*** Block opens ***

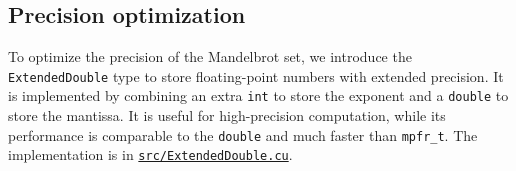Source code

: \subsection{Precision optimization}\label{subsec:precision-optimization}

To optimize the precision of the Mandelbrot set, we introduce the \texttt{ExtendedDouble}
type to store floating-point numbers with extended precision.
It is implemented by combining an extra \texttt{int} to store the exponent and a \texttt{double}
to store the mantissa.
It is useful for high-precision computation, while its performance is comparable to the \texttt{double}
and much faster than \texttt{mpfr\_t}.
The implementation is in \href{https://github.com/AI1379/MandelbrotSet/blob/master/src/ExtendedDouble.cu}
{\texttt{src/ExtendedDouble.cu}}.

*** Block closes ***

• Task: Every line above should be duplicated exactly; the pictures are to be left out.

• Your solution:
Source code

: \subsection{Precision optimization}\label{subsec:precision-optimization}

To optimize the precision of the Mandelbrot set, we introduce the \texttt{ExtendedDouble}
type to store floating-point numbers with extended precision.
It is implemented by combining an extra \texttt{int} to store the exponent and a \texttt{double}
to store the mantissa.
It is useful for high-precision computation, while its performance is comparable to the \texttt{double}
and much faster than \texttt{mpfr\_t}.
The implementation is in \href{https://github.com/AI1379/MandelbrotSet/blob/master/src/ExtendedDouble.cu}
{\texttt{src/ExtendedDouble.cu}}.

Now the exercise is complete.